§ EXERCISE OBJECTIVE
Among the entries below, take the line with "1)\bigr) \to 1 ." and the line with "one, uniformly in", and output them and every line between them exactly, with nothing else.
=== Section Start ===
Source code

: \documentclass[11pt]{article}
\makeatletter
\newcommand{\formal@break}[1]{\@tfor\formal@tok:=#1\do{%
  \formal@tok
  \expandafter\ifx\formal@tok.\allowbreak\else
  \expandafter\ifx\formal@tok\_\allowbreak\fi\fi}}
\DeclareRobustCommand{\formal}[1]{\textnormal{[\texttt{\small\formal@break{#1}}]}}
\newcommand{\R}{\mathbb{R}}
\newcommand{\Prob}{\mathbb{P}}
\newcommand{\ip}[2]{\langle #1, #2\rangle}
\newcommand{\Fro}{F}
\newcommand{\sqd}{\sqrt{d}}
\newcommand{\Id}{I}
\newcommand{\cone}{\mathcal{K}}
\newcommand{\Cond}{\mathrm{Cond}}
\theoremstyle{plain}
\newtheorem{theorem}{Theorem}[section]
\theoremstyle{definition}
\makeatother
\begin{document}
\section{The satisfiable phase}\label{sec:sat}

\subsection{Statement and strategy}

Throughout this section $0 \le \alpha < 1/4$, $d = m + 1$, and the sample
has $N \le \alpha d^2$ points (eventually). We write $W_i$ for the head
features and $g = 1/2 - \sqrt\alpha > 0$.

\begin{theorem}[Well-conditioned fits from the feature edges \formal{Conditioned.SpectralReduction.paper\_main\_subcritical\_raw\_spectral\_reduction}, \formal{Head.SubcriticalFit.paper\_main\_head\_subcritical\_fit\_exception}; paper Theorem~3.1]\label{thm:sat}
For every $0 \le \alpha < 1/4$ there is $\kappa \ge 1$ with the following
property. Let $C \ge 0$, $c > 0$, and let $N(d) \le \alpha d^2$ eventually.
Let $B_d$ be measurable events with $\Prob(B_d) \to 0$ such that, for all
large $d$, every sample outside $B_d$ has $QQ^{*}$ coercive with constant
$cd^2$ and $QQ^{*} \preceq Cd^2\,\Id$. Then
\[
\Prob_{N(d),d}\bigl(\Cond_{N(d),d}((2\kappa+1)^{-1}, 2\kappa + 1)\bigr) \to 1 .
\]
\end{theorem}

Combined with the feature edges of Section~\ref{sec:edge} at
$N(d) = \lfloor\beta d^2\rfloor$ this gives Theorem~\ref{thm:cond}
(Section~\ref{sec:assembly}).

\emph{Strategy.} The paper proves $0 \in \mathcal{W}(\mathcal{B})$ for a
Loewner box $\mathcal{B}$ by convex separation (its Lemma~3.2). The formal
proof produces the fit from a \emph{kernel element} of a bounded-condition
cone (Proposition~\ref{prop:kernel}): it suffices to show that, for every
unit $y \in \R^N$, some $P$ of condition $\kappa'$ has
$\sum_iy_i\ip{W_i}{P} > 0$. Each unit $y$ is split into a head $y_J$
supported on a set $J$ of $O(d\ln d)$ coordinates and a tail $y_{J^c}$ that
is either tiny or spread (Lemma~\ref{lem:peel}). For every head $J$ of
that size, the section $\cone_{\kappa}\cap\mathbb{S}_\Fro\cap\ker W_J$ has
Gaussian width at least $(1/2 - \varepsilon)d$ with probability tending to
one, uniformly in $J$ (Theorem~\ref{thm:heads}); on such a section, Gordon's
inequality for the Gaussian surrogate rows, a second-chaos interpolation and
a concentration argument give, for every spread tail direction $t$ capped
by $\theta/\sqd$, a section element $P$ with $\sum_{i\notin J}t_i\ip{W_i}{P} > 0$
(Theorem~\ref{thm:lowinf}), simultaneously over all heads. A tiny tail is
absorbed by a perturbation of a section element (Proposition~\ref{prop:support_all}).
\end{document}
=== Section End ===
=== Section Start ===
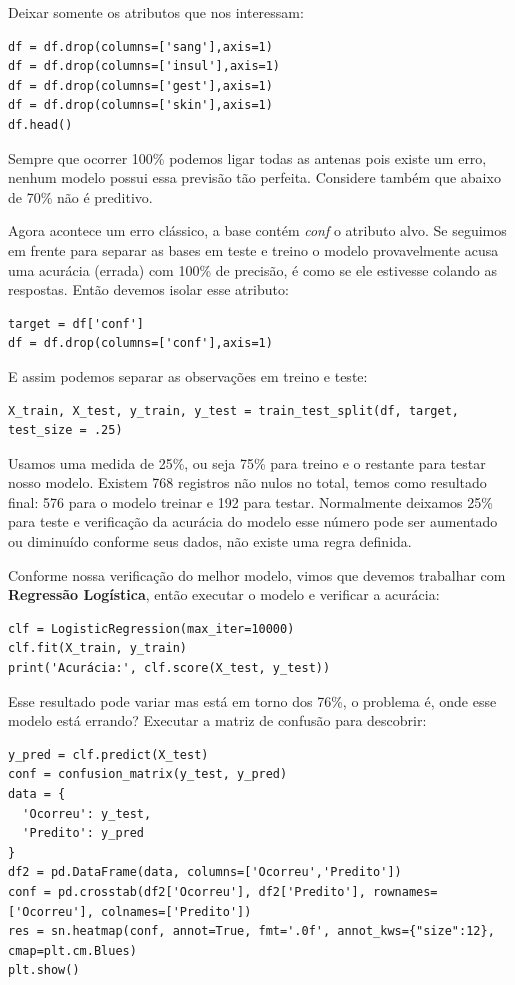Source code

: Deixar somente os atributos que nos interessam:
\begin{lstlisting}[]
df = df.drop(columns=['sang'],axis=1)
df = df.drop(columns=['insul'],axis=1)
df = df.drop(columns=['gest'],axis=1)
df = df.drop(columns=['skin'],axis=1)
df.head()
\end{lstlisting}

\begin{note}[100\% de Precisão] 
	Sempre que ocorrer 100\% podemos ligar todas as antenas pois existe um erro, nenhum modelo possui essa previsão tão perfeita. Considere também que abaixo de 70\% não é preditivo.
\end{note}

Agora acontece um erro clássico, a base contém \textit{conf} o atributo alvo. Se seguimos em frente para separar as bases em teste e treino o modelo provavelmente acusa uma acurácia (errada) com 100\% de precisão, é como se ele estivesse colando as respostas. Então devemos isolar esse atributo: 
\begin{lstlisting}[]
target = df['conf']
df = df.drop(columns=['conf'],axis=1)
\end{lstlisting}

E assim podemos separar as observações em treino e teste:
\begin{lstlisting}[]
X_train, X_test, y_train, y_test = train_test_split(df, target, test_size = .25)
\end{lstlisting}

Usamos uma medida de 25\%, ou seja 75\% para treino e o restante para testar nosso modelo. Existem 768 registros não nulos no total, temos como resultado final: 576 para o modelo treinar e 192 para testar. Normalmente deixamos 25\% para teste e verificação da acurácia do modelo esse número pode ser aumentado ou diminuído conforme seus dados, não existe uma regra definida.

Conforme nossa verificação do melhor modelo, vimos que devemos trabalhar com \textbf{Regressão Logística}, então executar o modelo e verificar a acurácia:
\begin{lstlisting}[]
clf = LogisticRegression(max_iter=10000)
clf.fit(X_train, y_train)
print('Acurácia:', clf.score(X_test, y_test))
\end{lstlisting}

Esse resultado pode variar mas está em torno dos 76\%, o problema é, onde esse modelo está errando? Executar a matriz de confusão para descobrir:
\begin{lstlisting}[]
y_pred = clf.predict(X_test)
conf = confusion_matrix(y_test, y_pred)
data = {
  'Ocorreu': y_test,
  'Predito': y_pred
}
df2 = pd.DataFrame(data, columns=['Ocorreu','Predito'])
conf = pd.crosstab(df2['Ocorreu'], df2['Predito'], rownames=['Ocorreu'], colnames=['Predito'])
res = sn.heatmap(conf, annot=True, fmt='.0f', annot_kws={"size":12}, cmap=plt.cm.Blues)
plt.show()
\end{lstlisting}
=== Section End ===
§ SOLUTION
\Prob_{N(d),d}\bigl(\Cond_{N(d),d}((2\kappa+1)^{-1}, 2\kappa + 1)\bigr) \to 1 .
\]
\end{theorem}

Combined with the feature edges of Section~\ref{sec:edge} at
$N(d) = \lfloor\beta d^2\rfloor$ this gives Theorem~\ref{thm:cond}
(Section~\ref{sec:assembly}).

\emph{Strategy.} The paper proves $0 \in \mathcal{W}(\mathcal{B})$ for a
Loewner box $\mathcal{B}$ by convex separation (its Lemma~3.2). The formal
proof produces the fit from a \emph{kernel element} of a bounded-condition
cone (Proposition~\ref{prop:kernel}): it suffices to show that, for every
unit $y \in \R^N$, some $P$ of condition $\kappa'$ has
$\sum_iy_i\ip{W_i}{P} > 0$. Each unit $y$ is split into a head $y_J$
supported on a set $J$ of $O(d\ln d)$ coordinates and a tail $y_{J^c}$ that
is either tiny or spread (Lemma~\ref{lem:peel}). For every head $J$ of
that size, the section $\cone_{\kappa}\cap\mathbb{S}_\Fro\cap\ker W_J$ has
Gaussian width at least $(1/2 - \varepsilon)d$ with probability tending to
one, uniformly in $J$ (Theorem~\ref{thm:heads}); on such a section, Gordon's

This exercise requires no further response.